• _YOUR TASK_: Check each line of the listing, and copy it if it contains the word "profile".

• _MATERIAL FOR THIS TASK_:
**********
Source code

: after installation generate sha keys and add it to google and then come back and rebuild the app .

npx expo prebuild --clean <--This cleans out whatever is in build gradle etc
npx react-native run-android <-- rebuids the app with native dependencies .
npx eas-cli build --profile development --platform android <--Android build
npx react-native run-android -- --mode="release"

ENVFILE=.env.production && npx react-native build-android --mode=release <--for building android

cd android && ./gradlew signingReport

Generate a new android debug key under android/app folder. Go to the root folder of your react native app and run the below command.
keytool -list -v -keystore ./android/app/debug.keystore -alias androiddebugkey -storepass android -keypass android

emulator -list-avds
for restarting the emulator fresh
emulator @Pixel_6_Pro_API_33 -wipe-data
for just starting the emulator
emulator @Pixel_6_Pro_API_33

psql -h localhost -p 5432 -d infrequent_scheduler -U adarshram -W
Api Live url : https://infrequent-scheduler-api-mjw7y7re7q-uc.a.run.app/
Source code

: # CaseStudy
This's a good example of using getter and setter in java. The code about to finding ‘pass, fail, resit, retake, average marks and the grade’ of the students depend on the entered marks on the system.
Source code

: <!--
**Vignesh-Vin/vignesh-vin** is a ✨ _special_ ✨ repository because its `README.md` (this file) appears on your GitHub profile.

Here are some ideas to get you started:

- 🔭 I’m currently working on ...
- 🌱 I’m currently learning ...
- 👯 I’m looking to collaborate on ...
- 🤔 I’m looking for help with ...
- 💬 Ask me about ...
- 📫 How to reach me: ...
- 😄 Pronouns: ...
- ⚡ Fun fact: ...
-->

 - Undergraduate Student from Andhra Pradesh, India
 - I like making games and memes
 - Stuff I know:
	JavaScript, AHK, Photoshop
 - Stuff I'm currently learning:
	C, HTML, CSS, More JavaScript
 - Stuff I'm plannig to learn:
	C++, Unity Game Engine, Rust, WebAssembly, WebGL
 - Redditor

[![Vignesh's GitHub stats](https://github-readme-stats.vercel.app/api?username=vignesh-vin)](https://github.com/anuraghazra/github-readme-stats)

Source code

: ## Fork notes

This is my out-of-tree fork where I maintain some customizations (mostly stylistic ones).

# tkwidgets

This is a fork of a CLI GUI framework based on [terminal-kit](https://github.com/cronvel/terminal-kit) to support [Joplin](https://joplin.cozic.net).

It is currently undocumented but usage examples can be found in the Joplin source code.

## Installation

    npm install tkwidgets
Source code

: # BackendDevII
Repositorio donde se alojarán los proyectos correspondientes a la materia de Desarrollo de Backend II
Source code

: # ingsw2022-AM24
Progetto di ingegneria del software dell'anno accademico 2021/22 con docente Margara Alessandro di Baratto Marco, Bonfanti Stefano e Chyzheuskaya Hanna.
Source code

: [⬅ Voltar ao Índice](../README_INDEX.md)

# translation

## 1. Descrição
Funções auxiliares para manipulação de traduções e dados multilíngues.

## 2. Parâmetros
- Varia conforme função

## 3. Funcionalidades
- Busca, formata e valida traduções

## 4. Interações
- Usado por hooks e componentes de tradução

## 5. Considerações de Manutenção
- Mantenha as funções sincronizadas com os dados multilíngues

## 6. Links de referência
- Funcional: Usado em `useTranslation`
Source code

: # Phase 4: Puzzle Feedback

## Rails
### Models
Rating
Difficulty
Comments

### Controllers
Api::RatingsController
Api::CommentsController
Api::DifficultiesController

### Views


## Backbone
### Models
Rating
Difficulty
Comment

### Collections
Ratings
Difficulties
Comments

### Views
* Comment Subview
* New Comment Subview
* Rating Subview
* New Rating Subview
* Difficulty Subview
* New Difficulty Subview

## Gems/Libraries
**********
• _EXERCISE SOLUTION_:
npx eas-cli build --profile development --platform android <--Android build
**Vignesh-Vin/vignesh-vin** is a ✨ _special_ ✨ repository because its `README.md` (this file) appears on your GitHub profile.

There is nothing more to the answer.